Southern African governments should ensure that sufficient resources are devoted to building human capital through education the launched Africa’s Development Dynamics report says.
African Union (AU) launched the first ever Development Dynamics report that analyses the continent’s development policies last week.
“Education must be transformed to not only increase enrolment but also improve quality so that the imparted skills match those demanded by industry,” the report says.
“The region (Southern Africa) should make efforts to close its skills gap, for instance by establishing centres of excellence to generate important technical skills that Africa is currently importing.”
The Africa’s Development Dynamics report further says that developing an effective vocational system will help address skills shortages and redirect the youth back into training.

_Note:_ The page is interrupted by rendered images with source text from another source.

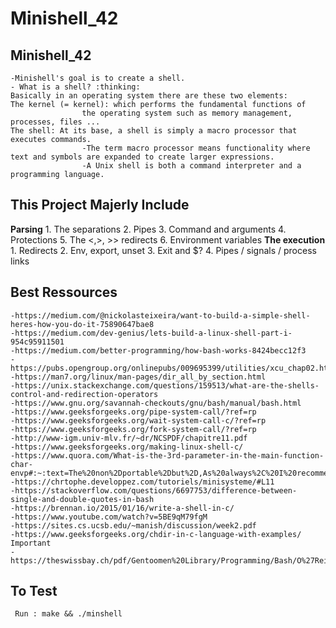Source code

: # Minishell_42

## Minishell_42 ##
    -Minishell's goal is to create a shell.
    - What is a shell? :thinking:
    Basically in an operating system there are these two elements:
    The kernel (= kernel): which performs the fundamental functions of 
                    the operating system such as memory management, processes, files ...
    The shell: At its base, a shell is simply a macro processor that executes commands. 
                    -The term macro processor means functionality where text and symbols are expanded to create larger expressions.
                    -A Unix shell is both a command interpreter and a programming language. 

## This Project Majerly Include ##

**Parsing**
        1. The separations
        2. Pipes
        3. Command and arguments
        4. Protections
        5. The <,>, >> redirects
        6. Environment variables
**The execution**
    1. Redirects
    2. Env, export, unset
    3. Exit and $?
    4. Pipes / signals / process links 

## Best Ressources ##
    -https://medium.com/@nickolasteixeira/want-to-build-a-simple-shell-heres-how-you-do-it-75890647bae8
    -https://medium.com/dev-genius/lets-build-a-linux-shell-part-i-954c95911501
    -https://medium.com/better-programming/how-bash-works-8424becc12f3
    -https://pubs.opengroup.org/onlinepubs/009695399/utilities/xcu_chap02.html
    -https://man7.org/linux/man-pages/dir_all_by_section.html
    -https://unix.stackexchange.com/questions/159513/what-are-the-shells-control-and-redirection-operators
    -https://www.gnu.org/savannah-checkouts/gnu/bash/manual/bash.html
    -https://www.geeksforgeeks.org/pipe-system-call/?ref=rp
    -https://www.geeksforgeeks.org/wait-system-call-c/?ref=rp
    -https://www.geeksforgeeks.org/fork-system-call/?ref=rp
    -http://www-igm.univ-mlv.fr/~dr/NCSPDF/chapitre11.pdf
    -https://www.geeksforgeeks.org/making-linux-shell-c/
    -https://www.quora.com/What-is-the-3rd-parameter-in-the-main-function-char-envp#:~:text=The%20non%2Dportable%2Dbut%2D,As%20always%2C%20I%20recommend%20experimenting
    -https://chrtophe.developpez.com/tutoriels/minisysteme/#L11
    -https://stackoverflow.com/questions/6697753/difference-between-single-and-double-quotes-in-bash
    -https://brennan.io/2015/01/16/write-a-shell-in-c/
    -https://www.youtube.com/watch?v=5BE9qM79fgM
    -https://sites.cs.ucsb.edu/~manish/discussion/week2.pdf
    -https://www.geeksforgeeks.org/chdir-in-c-language-with-examples/ Important
    -https://theswissbay.ch/pdf/Gentoomen%20Library/Programming/Bash/O%27Reilly%20bash%20CookBook.pdf

## To Test ##
     Run : make && ./minshell
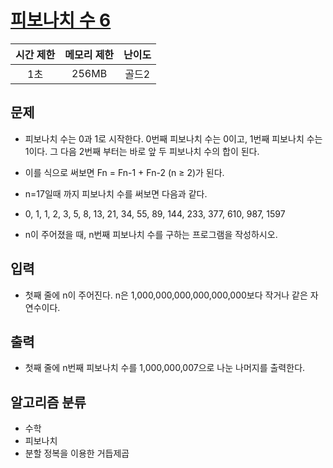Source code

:# [피보나치 수 6](https://www.acmicpc.net/problem/11444)

| 시간 제한 | 메모리 제한 | 난이도 |
| :-------: | :---------: | :----: |
|    1초    |    256MB    | 골드2  |

## 문제

- 피보나치 수는 0과 1로 시작한다. 0번째 피보나치 수는 0이고, 1번째 피보나치 수는 1이다. 그 다음 2번째 부터는 바로 앞 두 피보나치 수의 합이 된다.

- 이를 식으로 써보면 Fn = Fn-1 + Fn-2 (n ≥ 2)가 된다.

- n=17일때 까지 피보나치 수를 써보면 다음과 같다.

- 0, 1, 1, 2, 3, 5, 8, 13, 21, 34, 55, 89, 144, 233, 377, 610, 987, 1597

- n이 주어졌을 때, n번째 피보나치 수를 구하는 프로그램을 작성하시오.

## 입력

- 첫째 줄에 n이 주어진다. n은 1,000,000,000,000,000,000보다 작거나 같은 자연수이다.

## 출력

- 첫째 줄에 n번째 피보나치 수를 1,000,000,007으로 나눈 나머지를 출력한다.

## 알고리즘 분류

- 수학
- 피보나치
- 분할 정복을 이용한 거듭제곱
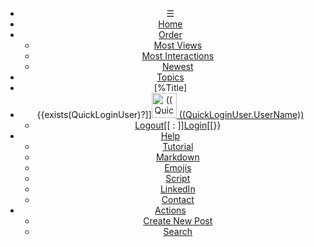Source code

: ﻿<header id="header">
<nav>

* &#9776;
* [Home](Index.md)
* [Order](#)
	* [Most Views](#)
	* [Most Interactions](#)
	* [Newest](#)
* [Topics](#)
* [%Title]
* {{exists(QuickLoginUser)?]][<img alt="((QuickLoginUser.UserName))" with="40" height="40" src="((QuickLoginUser.AvatarUrl))?Width=40&Height=40"/> ((QuickLoginUser.UserName))](#)
	* [Logout](LogOut.md)[[ : ]][Login](Login.md)[[}}
* [Help](#)
	* [Tutorial](/Tutorial.md)
	* [Markdown](/Markdown.md)
	* [Emojis](/Emojis.md)
	* [Script](/Script.md)
	* [LinkedIn](https://www.linkedin.com/in/peterwaher/)
	* [Contact](https://waher.se/Feedback.md)
* [Actions](#)
	* [Create New Post](CreatePost.md)
	* [Search](#)

</nav>
</header>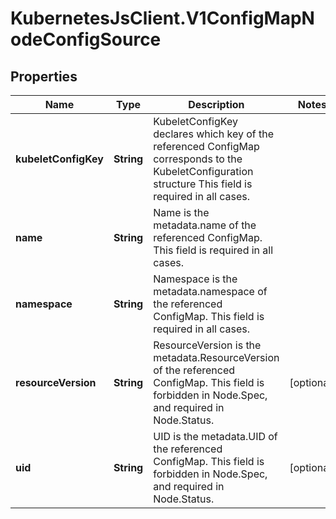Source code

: # KubernetesJsClient.V1ConfigMapNodeConfigSource

## Properties
Name | Type | Description | Notes
------------ | ------------- | ------------- | -------------
**kubeletConfigKey** | **String** | KubeletConfigKey declares which key of the referenced ConfigMap corresponds to the KubeletConfiguration structure This field is required in all cases. | 
**name** | **String** | Name is the metadata.name of the referenced ConfigMap. This field is required in all cases. | 
**namespace** | **String** | Namespace is the metadata.namespace of the referenced ConfigMap. This field is required in all cases. | 
**resourceVersion** | **String** | ResourceVersion is the metadata.ResourceVersion of the referenced ConfigMap. This field is forbidden in Node.Spec, and required in Node.Status. | [optional] 
**uid** | **String** | UID is the metadata.UID of the referenced ConfigMap. This field is forbidden in Node.Spec, and required in Node.Status. | [optional] 


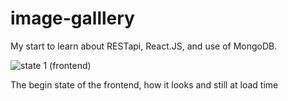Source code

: # image-galllery
My start to learn about RESTapi, React.JS, and use of MongoDB.




![state 1 (frontend)](https://github.com/user-attachments/assets/b8c456a2-2b99-4e0b-9541-322cdd5d7a11)

The begin state of the frontend, how it looks and still at load time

“The technical and vocational education and training (TVET) sector can be further strengthened in terms of qualifications and training of staff, resources and curriculum content to make it more viable and attractive to students and businesses” the report quotes publishers.
“Generalising apprenticeships and internships as part of the education curriculum in TVET colleges and universities may favour youth entry into the labour market.”
Technical and vocational programs accounted for 6 percent according to 2012 statistics which is a drop from 7 percent in 1999.
Zimbabwe, which is well known for its education in Southern Africa has 43 vocational training centres according to a local newspaper.
The country’s Minister of Higher and Tertiary Education, Amon Murwira blamed Zimbabwe’s academic approach for economic challenges in the Southern African nation.